Exercise description
Select and copy out every line in the records containing "have".

Data to use

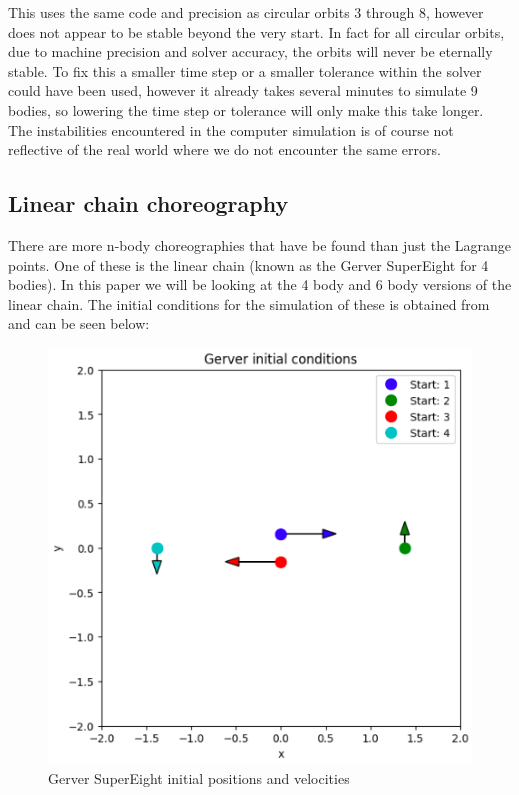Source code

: \documentclass[11pt]{article}
\begin{document}
This uses the same code and precision as circular orbits 3 through 8, however does not appear to be stable beyond the very start. In fact for all circular orbits, due to machine precision and solver accuracy, the orbits will never be eternally stable. To fix this a smaller time step or a smaller tolerance within the solver could have been used, however it already takes several minutes to simulate 9 bodies, so lowering the time step or tolerance will only make this take longer. The instabilities encountered in the computer simulation is of course not reflective of the real world where we do not encounter the same errors.


\subsection{Linear chain choreography}

There are more n-body choreographies that have be found than just the Lagrange points. One of these is the linear chain (known as the Gerver SuperEight for 4 bodies). In this paper we will be looking at the 4 body and 6 body versions of the linear chain. The initial conditions for the simulation of these is obtained from \cite{NbodyLinearChain} and can be seen below:
\begin{figure}[!ht]
\centerline{\includegraphics[scale=0.3]{Pictures/Gerver_SuperEight_init.png}}
\caption{Gerver SuperEight initial positions and velocities}
\label{Gerver_SuperEight_init}
\end{figure}
\end{document}
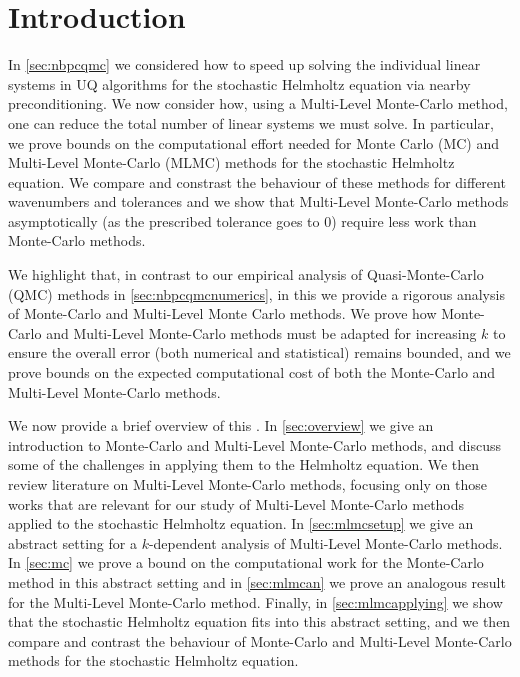\section{Introduction}

In \cref{sec:nbpcqmc} we considered how to speed up solving the individual linear systems in UQ algorithms for the stochastic Helmholtz equation via nearby preconditioning. We now consider how, using a Multi-Level Monte-Carlo method, one can reduce the total number of linear systems we must solve. In particular, we prove bounds on the computational effort needed for Monte Carlo (MC) and Multi-Level Monte-Carlo (MLMC) methods for the stochastic Helmholtz equation. We compare and constrast the behaviour of these methods for different wavenumbers and tolerances and we show that Multi-Level Monte-Carlo methods asymptotically (as the prescribed tolerance goes to 0) require less work than Monte-Carlo methods.

We highlight that, in contrast to our empirical analysis of Quasi-Monte-Carlo (QMC) methods in \cref{sec:nbpcqmcnumerics}, in this  we provide a rigorous analysis of Monte-Carlo and Multi-Level Monte Carlo methods. We prove how Monte-Carlo and Multi-Level Monte-Carlo methods must be adapted for increasing $k$ to ensure the overall error (both numerical and statistical) remains bounded, and we prove bounds on the expected computational cost of both the Monte-Carlo and Multi-Level Monte-Carlo methods.

We now provide a brief overview of this . In \cref{sec:overview} we give an introduction to Monte-Carlo and Multi-Level Monte-Carlo methods, and discuss some of the challenges in applying them to the Helmholtz equation. We then review literature on Multi-Level Monte-Carlo methods, focusing only on those works that are relevant for our study of Multi-Level Monte-Carlo methods applied to the stochastic Helmholtz equation. In \cref{sec:mlmcsetup} we give an abstract setting for a $k$-dependent analysis of Multi-Level Monte-Carlo methods. In \cref{sec:mc} we prove a bound on the computational work for the Monte-Carlo method in this abstract setting and in \cref{sec:mlmcan} we prove an analogous result for the Multi-Level Monte-Carlo method. Finally, in \cref{sec:mlmcapplying} we show that the stochastic Helmholtz equation fits into this abstract setting, and we then compare and contrast the behaviour of Monte-Carlo and Multi-Level Monte-Carlo methods for the stochastic Helmholtz equation.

Answer box
This uses the same code and precision as circular orbits 3 through 8, however does not appear to be stable beyond the very start. In fact for all circular orbits, due to machine precision and solver accuracy, the orbits will never be eternally stable. To fix this a smaller time step or a smaller tolerance within the solver could have been used, however it already takes several minutes to simulate 9 bodies, so lowering the time step or tolerance will only make this take longer. The instabilities encountered in the computer simulation is of course not reflective of the real world where we do not encounter the same errors.
There are more n-body choreographies that have be found than just the Lagrange points. One of these is the linear chain (known as the Gerver SuperEight for 4 bodies). In this paper we will be looking at the 4 body and 6 body versions of the linear chain. The initial conditions for the simulation of these is obtained from \cite{NbodyLinearChain} and can be seen below:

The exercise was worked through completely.